▶ **YOUR TASK**
For the word "frac", copy every line of the material that includes it.

▶ **DATA SUPPLIED**
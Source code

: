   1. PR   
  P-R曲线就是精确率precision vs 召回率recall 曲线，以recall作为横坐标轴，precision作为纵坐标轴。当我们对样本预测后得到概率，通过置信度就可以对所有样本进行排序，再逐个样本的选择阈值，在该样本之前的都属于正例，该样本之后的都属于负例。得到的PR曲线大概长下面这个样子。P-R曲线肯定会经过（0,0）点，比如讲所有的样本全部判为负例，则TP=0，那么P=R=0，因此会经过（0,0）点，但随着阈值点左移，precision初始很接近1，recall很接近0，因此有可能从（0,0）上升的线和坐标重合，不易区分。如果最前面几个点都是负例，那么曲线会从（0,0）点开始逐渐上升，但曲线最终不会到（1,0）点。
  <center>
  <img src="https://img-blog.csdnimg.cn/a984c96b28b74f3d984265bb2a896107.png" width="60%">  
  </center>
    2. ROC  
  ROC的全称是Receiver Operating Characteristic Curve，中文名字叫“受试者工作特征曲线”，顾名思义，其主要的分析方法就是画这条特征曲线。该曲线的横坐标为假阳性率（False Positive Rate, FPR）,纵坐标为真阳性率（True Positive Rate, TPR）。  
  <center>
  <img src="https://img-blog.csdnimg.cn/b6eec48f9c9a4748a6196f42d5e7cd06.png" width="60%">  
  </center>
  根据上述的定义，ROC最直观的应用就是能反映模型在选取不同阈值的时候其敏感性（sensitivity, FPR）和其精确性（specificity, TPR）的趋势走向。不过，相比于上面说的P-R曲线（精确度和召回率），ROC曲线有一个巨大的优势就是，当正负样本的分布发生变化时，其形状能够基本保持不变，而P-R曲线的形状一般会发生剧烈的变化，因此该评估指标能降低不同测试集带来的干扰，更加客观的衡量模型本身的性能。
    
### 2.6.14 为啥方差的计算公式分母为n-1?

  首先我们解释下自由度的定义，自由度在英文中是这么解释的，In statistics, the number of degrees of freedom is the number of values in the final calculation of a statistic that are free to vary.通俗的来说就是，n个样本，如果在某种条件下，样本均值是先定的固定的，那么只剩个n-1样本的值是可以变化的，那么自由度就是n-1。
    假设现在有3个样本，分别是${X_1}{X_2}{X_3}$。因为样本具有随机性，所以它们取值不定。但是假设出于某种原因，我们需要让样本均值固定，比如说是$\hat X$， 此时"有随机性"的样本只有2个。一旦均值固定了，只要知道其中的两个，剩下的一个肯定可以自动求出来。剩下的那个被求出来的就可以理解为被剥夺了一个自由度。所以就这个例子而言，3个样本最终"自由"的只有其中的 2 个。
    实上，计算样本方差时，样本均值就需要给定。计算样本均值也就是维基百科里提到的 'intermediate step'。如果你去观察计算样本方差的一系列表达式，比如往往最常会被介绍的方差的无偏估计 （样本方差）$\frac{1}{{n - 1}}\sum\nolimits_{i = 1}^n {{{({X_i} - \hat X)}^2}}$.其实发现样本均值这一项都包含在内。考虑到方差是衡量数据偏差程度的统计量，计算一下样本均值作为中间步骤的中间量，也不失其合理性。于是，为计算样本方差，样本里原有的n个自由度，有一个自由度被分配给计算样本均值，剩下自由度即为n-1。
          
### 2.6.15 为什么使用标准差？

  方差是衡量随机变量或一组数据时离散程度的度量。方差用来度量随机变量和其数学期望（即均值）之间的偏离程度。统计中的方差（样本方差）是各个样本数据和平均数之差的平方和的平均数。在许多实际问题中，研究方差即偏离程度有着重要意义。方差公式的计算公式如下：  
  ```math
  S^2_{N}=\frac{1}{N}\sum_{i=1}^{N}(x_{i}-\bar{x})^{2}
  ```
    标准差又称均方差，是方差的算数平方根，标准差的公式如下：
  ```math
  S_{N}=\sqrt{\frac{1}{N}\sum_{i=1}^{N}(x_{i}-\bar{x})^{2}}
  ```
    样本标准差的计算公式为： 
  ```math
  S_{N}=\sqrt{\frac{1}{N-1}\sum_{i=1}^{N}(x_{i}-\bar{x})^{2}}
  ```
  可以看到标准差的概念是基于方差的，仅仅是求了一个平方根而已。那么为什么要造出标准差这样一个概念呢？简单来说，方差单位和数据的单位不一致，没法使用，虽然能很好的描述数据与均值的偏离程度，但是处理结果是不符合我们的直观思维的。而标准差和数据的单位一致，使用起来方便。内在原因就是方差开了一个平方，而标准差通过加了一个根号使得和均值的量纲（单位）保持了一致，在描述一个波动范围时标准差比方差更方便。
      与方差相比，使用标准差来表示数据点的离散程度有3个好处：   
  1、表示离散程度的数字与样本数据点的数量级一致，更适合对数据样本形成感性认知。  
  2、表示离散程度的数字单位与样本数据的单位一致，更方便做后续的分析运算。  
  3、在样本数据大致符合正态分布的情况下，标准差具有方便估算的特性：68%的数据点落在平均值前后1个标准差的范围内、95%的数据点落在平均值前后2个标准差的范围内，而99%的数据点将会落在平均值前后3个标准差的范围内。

▶ **RESULT OF THIS EXERCISE**
    实上，计算样本方差时，样本均值就需要给定。计算样本均值也就是维基百科里提到的 'intermediate step'。如果你去观察计算样本方差的一系列表达式，比如往往最常会被介绍的方差的无偏估计 （样本方差）$\frac{1}{{n - 1}}\sum\nolimits_{i = 1}^n {{{({X_i} - \hat X)}^2}}$.其实发现样本均值这一项都包含在内。考虑到方差是衡量数据偏差程度的统计量，计算一下样本均值作为中间步骤的中间量，也不失其合理性。于是，为计算样本方差，样本里原有的n个自由度，有一个自由度被分配给计算样本均值，剩下自由度即为n-1。
  S^2_{N}=\frac{1}{N}\sum_{i=1}^{N}(x_{i}-\bar{x})^{2}
  S_{N}=\sqrt{\frac{1}{N}\sum_{i=1}^{N}(x_{i}-\bar{x})^{2}}
  S_{N}=\sqrt{\frac{1}{N-1}\sum_{i=1}^{N}(x_{i}-\bar{x})^{2}}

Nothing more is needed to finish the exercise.